WHAT IS REQUIRED. Could you copy each line of the listing that holds "dropdown"?

+---+

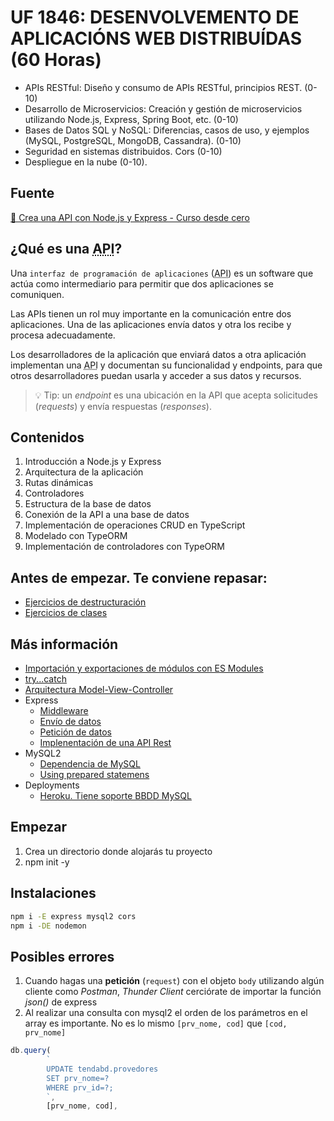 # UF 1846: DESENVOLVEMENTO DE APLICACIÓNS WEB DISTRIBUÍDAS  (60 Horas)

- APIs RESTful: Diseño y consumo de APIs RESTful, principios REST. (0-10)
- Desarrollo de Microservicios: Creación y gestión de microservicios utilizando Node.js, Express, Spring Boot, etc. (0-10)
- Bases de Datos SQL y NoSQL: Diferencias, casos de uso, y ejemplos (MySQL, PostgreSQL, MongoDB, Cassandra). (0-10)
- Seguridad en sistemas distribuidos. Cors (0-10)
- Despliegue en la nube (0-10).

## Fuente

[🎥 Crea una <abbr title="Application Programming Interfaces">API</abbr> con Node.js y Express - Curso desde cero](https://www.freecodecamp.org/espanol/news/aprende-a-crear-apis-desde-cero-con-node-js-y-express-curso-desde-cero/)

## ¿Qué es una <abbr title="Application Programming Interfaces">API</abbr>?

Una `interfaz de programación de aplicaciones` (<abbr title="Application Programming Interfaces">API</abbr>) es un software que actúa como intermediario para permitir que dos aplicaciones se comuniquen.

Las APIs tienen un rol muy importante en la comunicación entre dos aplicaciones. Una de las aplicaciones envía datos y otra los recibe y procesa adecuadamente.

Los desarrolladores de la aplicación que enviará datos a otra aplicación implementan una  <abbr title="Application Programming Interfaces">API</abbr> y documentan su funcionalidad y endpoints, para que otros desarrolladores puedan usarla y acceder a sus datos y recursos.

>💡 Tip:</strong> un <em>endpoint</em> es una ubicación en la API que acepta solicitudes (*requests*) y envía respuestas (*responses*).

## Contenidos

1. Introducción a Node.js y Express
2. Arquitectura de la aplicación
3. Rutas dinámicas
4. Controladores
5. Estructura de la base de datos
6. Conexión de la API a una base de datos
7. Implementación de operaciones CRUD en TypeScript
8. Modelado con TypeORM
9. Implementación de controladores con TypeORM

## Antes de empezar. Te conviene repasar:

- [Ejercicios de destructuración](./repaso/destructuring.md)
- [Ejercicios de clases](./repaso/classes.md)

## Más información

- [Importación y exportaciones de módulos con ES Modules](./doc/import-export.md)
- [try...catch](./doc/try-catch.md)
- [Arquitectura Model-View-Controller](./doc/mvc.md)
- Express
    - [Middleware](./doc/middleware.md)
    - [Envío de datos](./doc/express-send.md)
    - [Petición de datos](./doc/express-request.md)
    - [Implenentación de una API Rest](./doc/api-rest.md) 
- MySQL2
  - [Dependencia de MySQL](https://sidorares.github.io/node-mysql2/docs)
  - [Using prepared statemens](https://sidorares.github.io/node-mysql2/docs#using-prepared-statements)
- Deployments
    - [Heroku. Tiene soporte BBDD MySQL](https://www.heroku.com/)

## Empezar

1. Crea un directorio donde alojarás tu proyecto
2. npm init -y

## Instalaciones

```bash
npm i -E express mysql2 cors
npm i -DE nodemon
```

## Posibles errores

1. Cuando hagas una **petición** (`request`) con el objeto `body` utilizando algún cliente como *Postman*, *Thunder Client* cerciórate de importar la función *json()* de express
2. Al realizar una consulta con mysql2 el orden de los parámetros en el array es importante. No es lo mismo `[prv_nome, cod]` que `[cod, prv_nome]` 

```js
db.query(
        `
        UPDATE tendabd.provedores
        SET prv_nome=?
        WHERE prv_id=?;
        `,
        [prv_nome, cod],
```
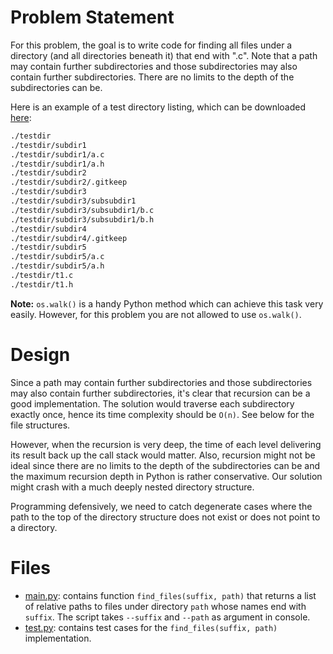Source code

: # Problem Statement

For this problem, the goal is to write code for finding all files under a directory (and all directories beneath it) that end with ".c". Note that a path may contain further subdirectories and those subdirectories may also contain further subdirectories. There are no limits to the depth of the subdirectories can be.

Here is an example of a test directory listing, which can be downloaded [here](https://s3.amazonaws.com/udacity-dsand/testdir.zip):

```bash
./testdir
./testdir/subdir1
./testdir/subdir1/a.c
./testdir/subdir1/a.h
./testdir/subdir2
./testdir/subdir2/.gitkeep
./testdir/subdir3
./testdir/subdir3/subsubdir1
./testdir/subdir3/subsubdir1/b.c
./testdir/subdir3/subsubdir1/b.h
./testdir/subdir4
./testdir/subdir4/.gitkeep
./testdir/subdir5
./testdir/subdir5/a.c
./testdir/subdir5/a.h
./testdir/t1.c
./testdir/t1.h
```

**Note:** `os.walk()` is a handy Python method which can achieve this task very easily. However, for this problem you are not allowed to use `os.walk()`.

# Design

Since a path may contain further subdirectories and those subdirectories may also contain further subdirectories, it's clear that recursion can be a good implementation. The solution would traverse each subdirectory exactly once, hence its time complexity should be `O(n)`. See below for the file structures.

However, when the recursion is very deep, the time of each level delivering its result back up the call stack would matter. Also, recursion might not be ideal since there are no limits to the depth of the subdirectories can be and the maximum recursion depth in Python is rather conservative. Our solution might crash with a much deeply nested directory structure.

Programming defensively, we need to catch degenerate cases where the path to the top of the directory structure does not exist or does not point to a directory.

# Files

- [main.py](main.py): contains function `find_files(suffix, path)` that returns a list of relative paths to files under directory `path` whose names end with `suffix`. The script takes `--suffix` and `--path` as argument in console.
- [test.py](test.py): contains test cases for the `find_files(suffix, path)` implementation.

+---+

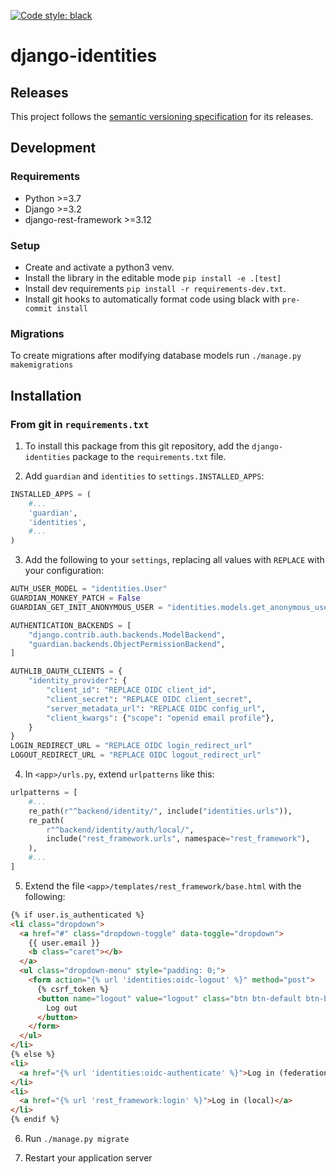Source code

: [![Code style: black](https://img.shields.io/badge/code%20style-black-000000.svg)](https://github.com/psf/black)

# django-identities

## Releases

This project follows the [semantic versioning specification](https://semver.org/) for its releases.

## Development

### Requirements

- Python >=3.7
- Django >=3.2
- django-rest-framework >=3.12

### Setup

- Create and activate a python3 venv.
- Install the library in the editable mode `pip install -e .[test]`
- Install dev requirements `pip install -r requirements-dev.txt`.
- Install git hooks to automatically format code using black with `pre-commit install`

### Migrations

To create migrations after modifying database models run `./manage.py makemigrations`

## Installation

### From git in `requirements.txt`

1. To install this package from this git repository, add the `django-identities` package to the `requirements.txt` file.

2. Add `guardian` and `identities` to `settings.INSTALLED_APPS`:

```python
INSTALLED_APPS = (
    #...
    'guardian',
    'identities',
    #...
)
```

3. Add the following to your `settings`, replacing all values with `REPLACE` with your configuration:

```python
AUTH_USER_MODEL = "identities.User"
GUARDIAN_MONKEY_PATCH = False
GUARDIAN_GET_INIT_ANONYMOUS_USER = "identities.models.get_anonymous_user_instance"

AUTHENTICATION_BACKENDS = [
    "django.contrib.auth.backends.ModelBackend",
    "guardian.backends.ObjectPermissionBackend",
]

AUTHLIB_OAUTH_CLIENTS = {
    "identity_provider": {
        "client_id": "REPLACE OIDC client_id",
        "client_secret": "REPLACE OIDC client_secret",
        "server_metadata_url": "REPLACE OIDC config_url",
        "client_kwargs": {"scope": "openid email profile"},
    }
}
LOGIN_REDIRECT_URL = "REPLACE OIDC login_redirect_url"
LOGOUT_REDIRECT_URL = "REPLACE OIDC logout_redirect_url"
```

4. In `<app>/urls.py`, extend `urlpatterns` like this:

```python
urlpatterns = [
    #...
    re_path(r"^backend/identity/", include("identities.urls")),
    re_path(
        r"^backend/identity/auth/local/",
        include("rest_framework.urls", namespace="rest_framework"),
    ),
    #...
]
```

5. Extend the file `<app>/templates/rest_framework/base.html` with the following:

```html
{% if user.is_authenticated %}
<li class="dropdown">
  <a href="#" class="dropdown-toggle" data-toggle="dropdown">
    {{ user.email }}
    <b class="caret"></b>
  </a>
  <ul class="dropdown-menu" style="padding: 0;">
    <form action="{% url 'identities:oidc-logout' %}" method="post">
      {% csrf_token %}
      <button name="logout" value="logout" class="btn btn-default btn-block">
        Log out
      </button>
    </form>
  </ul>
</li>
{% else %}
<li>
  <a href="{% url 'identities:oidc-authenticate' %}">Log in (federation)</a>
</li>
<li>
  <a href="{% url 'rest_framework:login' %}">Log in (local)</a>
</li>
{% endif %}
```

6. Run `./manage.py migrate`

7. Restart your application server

+---+

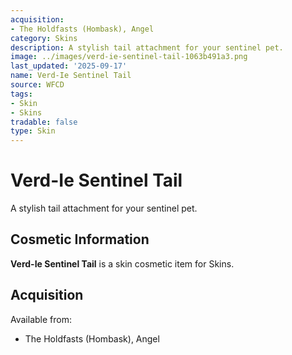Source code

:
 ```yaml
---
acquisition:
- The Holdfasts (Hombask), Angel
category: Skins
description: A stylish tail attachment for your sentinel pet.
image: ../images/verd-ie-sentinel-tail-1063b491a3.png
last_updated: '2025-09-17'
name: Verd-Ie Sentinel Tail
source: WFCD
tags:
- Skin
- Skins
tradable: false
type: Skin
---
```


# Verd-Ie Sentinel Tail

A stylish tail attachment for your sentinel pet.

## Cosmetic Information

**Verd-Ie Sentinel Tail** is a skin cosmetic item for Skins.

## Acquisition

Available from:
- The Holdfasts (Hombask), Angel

+---+

REPLY.
<li class="dropdown">
  <a href="#" class="dropdown-toggle" data-toggle="dropdown">
  <ul class="dropdown-menu" style="padding: 0;">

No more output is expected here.